BEGIN

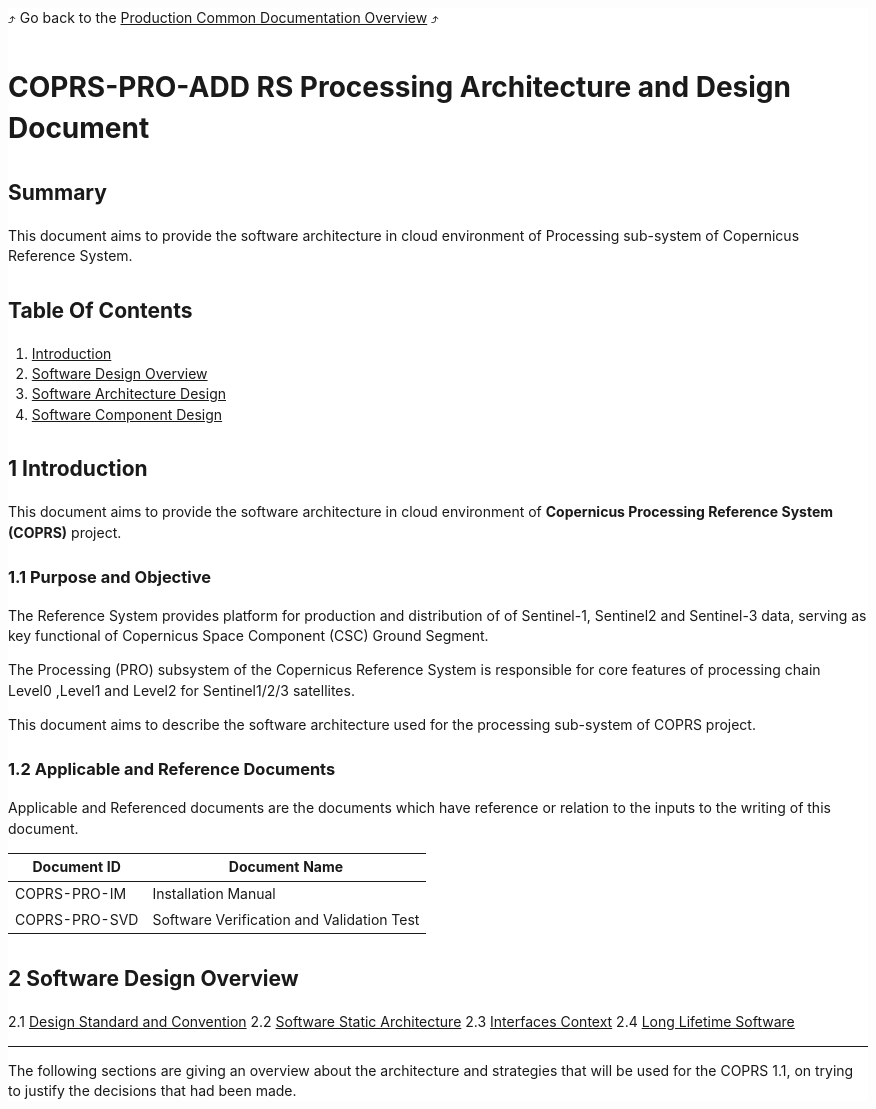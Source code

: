 :arrow_heading_up: Go back to the [Production Common Documentation Overview](../README.md) :arrow_heading_up:

# COPRS-PRO-ADD RS Processing Architecture and Design Document

## Summary

This document aims to provide the software architecture in cloud environment of Processing sub-system of Copernicus Reference System.

## Table Of Contents
1. [Introduction](#1-introduction)
2. [Software Design Overview](#2-software-design-overview)
3. [Software Architecture Design](#3-software-architecture-design)
4. [Software Component Design](#4-software-component-design)

## 1 Introduction

This document aims to provide the software architecture in cloud
environment of **Copernicus Processing Reference System (COPRS)**
project.

### 1.1 Purpose and Objective

The Reference System provides  platform for production and distribution of  of Sentinel-1, Sentinel2 and Sentinel-3 data, serving as key functional of  Copernicus Space Component (CSC) Ground Segment.

The Processing (PRO) subsystem of the Copernicus Reference System is responsible for core features of processing chain Level0 ,Level1 and Level2 for Sentinel1/2/3 satellites. 

This document aims to describe the software architecture used for the processing sub-system of COPRS project.

### 1.2  Applicable and Reference  Documents
Applicable and Referenced documents are the documents which have reference or relation to the inputs to the writing of this document.

| **Document ID** | **Document Name** |
|---------|--|
|  COPRS-PRO-IM    | Installation Manual |
|  COPRS-PRO-SVD    | Software Verification and Validation Test |


## 2 Software Design Overview

2.1 [Design Standard and Convention](#design-standard-and-convention)
2.2 [Software Static Architecture](#software-static-architecture)
2.3 [Interfaces Context](#interfaces-context)
2.4 [Long Lifetime Software](#long-lifetime-software)
***
The following sections are giving an overview about the architecture and strategies that will be used for the COPRS 1.1, on trying to justify the decisions that had been made.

END

Skip the images and set down the rest of the data unchanged.

ANSWER TO THIS TASK =
Source code

: :arrow_heading_up: Go back to the [Production Common Documentation Overview](../README.md) :arrow_heading_up:

# COPRS-PRO-ADD RS Processing Architecture and Design Document

## Summary

This document aims to provide the software architecture in cloud environment of Processing sub-system of Copernicus Reference System.

## Table Of Contents
1. [Introduction](#1-introduction)
2. [Software Design Overview](#2-software-design-overview)
3. [Software Architecture Design](#3-software-architecture-design)
4. [Software Component Design](#4-software-component-design)

## 1 Introduction

This document aims to provide the software architecture in cloud
environment of **Copernicus Processing Reference System (COPRS)**
project.

### 1.1 Purpose and Objective

The Reference System provides  platform for production and distribution of  of Sentinel-1, Sentinel2 and Sentinel-3 data, serving as key functional of  Copernicus Space Component (CSC) Ground Segment.

The Processing (PRO) subsystem of the Copernicus Reference System is responsible for core features of processing chain Level0 ,Level1 and Level2 for Sentinel1/2/3 satellites. 

This document aims to describe the software architecture used for the processing sub-system of COPRS project.

### 1.2  Applicable and Reference  Documents
Applicable and Referenced documents are the documents which have reference or relation to the inputs to the writing of this document.

| **Document ID** | **Document Name** |
|---------|--|
|  COPRS-PRO-IM    | Installation Manual |
|  COPRS-PRO-SVD    | Software Verification and Validation Test |


## 2 Software Design Overview

2.1 [Design Standard and Convention](#design-standard-and-convention)
2.2 [Software Static Architecture](#software-static-architecture)
2.3 [Interfaces Context](#interfaces-context)
2.4 [Long Lifetime Software](#long-lifetime-software)
***
The following sections are giving an overview about the architecture and strategies that will be used for the COPRS 1.1, on trying to justify the decisions that had been made.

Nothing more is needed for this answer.